Fluch der Karibikinsel St. Vincent

Die Sonne brennt, wie immer, vom Himmel. Wir stehen bereits seit einer Stunde auf einem Parkplatz mit Dutzenden schwitzenden Menschen, alle vollbepackt mit schwarzen Tüten voller Weihnachts- und Markteinkäufe, es läuft Reggae Musik aus irgendeinem Lautsprecher. Ein paar Leute verkaufen zu Eisklötzen gefrorene Säfte aus Kühlboxen, sowie Snacks und diversen Kleinkram. Im Minutentakt kommt irgendein bunter Minivan auf den Busbahnhof gefahren und brüllt irgend etwas Unverständliches. Zum Glück wissen wir inzwischen, dass der Bus, den wir nehmen wollen, in einer bestimmten Ecke des Parkplatzes hält. Wenn die 30 Leute, die dort mit uns stehen, aufspringen und die Tür umringen, wissen wir, dass es der Richtige ist. Sicherheitshalber fragen wir, bevor wir uns übereinander mit den anderen 20 Leuten in den 10-Sitzer quetschen nochmal, ob er auch wirklich dorthin fährt, wo unser Boot steht. Bus fahren ist in St Vincents Hauptstadt Kingstown echt nichts für Anfänger. Für Touristen offensichtlich erst recht nichts. Es gibt keinen Plan, keine Nummern, an jedem zehnten Auto steht mal ein abgekürztes Ziel geschrieben, ansonsten muss man halt die zwei Silben interpretieren können, die der Fahrer ruft. Die sind aber alles andere als eindeutig. Inzwischen wissen wir immerhin, dass wenn jemand „Bagga“ ruft, der Ort Baroualli gemeint ist. Klar, total naheliegend.

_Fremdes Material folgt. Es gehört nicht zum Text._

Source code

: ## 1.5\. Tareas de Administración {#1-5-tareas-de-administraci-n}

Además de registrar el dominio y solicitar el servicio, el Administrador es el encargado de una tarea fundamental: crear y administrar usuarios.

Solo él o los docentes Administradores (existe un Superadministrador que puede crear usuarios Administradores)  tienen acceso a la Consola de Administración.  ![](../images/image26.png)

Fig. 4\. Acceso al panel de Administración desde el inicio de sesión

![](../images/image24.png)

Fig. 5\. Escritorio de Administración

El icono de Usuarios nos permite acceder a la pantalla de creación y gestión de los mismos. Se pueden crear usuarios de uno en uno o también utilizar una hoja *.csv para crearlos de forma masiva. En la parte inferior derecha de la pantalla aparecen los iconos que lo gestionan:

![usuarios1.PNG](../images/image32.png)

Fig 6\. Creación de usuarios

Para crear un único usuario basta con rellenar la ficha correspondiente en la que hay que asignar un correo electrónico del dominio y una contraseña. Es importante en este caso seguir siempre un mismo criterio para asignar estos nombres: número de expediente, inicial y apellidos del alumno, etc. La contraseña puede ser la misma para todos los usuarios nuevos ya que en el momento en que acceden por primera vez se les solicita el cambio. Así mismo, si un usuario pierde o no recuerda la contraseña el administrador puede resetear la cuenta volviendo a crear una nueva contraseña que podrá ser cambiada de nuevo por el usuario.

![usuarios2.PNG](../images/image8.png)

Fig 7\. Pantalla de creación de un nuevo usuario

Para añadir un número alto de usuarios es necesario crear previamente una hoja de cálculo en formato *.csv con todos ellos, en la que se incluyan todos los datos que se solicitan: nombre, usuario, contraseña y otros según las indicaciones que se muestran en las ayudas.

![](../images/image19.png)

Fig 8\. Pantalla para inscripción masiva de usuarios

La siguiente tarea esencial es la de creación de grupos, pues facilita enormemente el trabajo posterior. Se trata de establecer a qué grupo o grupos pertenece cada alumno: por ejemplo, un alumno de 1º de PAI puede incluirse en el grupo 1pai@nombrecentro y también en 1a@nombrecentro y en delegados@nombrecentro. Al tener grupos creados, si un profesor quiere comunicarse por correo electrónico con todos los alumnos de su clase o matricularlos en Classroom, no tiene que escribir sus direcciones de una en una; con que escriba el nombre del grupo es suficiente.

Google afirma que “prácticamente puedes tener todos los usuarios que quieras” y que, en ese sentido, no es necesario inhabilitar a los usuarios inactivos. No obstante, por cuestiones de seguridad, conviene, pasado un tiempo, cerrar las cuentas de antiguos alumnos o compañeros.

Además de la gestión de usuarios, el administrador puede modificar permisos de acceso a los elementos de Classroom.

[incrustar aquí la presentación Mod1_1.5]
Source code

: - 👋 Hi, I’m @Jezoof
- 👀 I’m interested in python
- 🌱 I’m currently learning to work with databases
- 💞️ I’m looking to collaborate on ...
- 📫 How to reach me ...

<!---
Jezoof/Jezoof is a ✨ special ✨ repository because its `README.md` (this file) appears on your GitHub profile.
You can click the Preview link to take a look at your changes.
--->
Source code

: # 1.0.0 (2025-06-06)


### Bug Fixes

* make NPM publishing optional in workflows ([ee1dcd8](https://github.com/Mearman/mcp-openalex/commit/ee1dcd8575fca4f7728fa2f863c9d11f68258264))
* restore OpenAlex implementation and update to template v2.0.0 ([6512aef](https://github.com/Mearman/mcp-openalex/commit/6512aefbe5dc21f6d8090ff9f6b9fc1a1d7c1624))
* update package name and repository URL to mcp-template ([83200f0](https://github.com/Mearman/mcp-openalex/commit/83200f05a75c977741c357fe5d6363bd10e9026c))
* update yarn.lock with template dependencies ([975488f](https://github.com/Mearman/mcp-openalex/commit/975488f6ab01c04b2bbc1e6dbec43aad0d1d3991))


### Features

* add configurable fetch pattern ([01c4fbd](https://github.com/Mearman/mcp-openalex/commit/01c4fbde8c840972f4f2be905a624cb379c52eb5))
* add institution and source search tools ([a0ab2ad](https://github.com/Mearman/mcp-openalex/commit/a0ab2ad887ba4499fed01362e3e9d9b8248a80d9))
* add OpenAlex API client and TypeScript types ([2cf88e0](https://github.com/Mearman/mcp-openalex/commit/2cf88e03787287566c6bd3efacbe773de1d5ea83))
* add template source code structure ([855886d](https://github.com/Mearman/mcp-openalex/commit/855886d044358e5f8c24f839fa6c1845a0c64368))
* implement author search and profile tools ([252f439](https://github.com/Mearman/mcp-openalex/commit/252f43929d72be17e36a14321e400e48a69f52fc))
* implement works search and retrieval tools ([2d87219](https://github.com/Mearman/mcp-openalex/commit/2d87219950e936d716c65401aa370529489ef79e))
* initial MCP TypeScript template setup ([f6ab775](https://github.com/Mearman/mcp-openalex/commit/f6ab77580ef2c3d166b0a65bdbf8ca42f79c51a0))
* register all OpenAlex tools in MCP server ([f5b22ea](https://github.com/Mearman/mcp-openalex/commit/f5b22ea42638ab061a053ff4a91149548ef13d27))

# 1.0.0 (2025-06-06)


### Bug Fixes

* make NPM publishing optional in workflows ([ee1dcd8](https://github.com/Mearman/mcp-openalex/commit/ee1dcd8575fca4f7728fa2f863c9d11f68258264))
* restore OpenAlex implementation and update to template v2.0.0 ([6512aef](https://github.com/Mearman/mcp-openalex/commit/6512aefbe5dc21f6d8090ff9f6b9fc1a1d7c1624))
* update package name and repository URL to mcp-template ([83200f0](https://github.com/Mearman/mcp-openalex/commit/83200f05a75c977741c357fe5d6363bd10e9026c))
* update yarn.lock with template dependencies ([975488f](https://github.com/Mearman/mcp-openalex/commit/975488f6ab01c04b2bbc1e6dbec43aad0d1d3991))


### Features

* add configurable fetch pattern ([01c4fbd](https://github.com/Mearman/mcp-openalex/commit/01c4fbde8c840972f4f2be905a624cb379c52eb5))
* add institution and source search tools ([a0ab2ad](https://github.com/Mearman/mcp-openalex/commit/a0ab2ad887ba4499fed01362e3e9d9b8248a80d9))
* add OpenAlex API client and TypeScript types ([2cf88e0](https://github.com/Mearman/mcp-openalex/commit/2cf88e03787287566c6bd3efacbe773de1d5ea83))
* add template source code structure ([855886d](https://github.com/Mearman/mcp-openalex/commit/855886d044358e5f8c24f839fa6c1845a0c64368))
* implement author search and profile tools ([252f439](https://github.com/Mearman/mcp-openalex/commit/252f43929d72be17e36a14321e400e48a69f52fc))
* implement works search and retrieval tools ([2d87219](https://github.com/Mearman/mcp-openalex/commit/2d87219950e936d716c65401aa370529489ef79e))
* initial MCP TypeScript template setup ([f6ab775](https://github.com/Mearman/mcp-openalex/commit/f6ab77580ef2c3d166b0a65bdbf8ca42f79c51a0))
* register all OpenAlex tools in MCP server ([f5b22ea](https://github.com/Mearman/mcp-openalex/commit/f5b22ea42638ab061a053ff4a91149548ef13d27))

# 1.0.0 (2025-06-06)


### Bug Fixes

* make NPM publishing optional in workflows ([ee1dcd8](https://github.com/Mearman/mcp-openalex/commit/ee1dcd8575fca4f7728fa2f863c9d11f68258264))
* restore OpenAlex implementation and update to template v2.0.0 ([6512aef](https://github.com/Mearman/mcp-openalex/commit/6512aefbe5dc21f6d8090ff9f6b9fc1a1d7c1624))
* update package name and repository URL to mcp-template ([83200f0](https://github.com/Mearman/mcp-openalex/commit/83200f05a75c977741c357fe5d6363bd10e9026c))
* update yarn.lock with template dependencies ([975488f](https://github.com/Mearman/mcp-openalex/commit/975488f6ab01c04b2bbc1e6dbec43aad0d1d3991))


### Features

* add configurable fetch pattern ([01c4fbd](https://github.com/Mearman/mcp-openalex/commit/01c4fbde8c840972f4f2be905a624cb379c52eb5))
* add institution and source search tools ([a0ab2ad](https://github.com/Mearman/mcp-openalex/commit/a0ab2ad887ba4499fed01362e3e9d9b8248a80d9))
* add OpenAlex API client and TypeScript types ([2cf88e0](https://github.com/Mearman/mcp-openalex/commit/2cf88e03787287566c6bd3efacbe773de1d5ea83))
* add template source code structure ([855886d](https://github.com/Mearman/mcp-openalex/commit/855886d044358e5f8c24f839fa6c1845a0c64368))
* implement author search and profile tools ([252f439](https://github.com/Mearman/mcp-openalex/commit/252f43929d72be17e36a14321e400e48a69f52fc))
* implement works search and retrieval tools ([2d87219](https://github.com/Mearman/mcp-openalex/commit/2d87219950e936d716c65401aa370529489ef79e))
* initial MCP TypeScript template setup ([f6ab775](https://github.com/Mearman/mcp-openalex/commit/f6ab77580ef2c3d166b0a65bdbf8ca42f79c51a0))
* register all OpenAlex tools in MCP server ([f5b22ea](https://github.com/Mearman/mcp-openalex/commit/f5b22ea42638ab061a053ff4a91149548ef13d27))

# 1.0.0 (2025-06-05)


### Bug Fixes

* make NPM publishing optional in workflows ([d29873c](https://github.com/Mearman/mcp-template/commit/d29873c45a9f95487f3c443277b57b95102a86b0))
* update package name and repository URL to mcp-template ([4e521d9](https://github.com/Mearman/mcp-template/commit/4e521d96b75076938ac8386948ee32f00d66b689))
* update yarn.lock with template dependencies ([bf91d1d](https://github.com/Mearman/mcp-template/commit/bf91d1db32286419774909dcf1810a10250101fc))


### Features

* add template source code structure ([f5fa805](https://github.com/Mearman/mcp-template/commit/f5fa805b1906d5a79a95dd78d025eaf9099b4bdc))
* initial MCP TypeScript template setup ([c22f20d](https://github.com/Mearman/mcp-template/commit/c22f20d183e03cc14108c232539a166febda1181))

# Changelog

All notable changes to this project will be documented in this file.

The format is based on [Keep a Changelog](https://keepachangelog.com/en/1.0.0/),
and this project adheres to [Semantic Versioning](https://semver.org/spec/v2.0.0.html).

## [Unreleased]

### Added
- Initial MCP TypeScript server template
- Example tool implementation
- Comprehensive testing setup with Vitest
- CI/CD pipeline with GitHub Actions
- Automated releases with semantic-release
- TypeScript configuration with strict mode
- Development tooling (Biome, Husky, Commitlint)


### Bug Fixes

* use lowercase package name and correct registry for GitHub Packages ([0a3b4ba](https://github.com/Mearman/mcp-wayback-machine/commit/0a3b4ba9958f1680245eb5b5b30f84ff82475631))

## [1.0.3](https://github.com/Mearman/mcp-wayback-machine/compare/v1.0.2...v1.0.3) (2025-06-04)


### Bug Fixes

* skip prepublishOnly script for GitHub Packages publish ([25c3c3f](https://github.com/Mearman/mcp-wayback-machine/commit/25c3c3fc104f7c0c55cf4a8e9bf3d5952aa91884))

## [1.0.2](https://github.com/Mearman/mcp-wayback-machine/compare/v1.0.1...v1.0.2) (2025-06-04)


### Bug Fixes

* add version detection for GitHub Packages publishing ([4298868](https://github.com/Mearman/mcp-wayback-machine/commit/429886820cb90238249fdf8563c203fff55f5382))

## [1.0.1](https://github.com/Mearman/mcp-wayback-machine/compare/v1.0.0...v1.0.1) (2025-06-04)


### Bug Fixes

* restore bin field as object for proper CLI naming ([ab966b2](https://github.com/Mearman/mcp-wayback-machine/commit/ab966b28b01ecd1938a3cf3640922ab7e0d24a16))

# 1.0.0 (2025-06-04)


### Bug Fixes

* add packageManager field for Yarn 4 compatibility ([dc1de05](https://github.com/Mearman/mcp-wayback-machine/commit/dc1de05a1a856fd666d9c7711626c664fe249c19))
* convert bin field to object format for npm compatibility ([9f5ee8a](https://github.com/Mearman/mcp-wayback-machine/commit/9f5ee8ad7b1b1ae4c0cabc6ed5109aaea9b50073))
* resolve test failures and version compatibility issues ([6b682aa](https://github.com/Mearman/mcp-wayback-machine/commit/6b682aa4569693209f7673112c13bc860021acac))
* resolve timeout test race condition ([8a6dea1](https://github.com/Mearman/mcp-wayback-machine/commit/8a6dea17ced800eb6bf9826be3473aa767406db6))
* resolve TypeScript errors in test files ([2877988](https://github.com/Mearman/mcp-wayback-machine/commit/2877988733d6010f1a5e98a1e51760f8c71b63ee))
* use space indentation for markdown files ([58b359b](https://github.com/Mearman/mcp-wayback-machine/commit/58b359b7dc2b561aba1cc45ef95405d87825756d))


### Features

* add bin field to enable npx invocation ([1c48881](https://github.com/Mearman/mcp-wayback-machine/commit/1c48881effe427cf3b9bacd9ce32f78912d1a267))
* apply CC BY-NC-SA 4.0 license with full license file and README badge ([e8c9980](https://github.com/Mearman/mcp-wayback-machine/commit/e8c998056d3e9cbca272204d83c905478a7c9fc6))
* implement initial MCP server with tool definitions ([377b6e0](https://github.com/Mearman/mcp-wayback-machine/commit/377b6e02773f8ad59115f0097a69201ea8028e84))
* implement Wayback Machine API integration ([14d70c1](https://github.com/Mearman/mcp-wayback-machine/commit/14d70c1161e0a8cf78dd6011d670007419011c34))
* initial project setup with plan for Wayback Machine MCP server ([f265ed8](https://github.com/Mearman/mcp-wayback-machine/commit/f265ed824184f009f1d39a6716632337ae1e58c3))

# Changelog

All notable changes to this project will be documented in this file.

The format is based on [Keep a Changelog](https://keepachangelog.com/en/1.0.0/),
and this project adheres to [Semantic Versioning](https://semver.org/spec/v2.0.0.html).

Young Island- unser Ankerplatz in den ersten beiden Wochen

Das war in den zwei Wochen, die wir im Süden von St. Vincent verbracht haben, wesentlich einfacher. Hier gab es an der Straße nicht so viele Richtungen in die der Bus fuhr. Gut also, dass wir von dort einige Ausflüge gemacht haben um die wunderschöne Insellandschaft zu erkunden. Denn das war es allemal wert. Wahnsinn, dass es zu den grünen Bergen von Grenada noch eine Steigerung gibt. Das Grün hier ist noch voller, noch dichter, noch grüner. Steile, schroffe Felsen, werden von sattgrünen Flusstälern durchzogen, die an schwarzen Stränden münden, an dessen Seiten sich über und über Palmenhaine und Bananenplantagen ziehen. Und überall diese schwarzen Vulkanfelsen. Einfach faszinierend. Kein Wunder, dass hier Fluch der Karibik gedreht wurde und man noch Kulissen besuchen kann. Mystisch ist diese Insel. Und über all dieser spektakulären Landschaft trohnt der Vulkan Soufriere, ein noch aktiver Vulkan, der erst 2021 ausgebrochen und alles mit Asche bedeckt hat.

Grün überall – Montreal Garden

Aber fruchtbar macht es diesen Boden. Landwirtschaft, besonders Bananen, prägen die Landschaft, fallen aber zwischen all den anderen grünen Gestrüpp gar nicht auf. Natürlich musste Nici auf den mit 1234 Meter höchsten Punkt, den Vulkan Soufriere. Der Wanderweg ist bis auf das letzte Stück, gut ausgebaut. Danach geht es über Lavafelsen und Aschefelder.

Über Lavafelder zum Gipfel des Vulkan Soufriere

Und dann kommt plötzlich der Abgrund. Wir werden zum Glück gewarnt, denn wir stehen mitten in den Wolken. Doch tatsächlich endet der Boden einfach plötzlich und es erstreckt sich ein kilometergrosses, tiefes Loch vor uns, der Vulkankrater. Zum Teil mit einem See bedeckt, zum Teil steigen Schwefelschwaden auf.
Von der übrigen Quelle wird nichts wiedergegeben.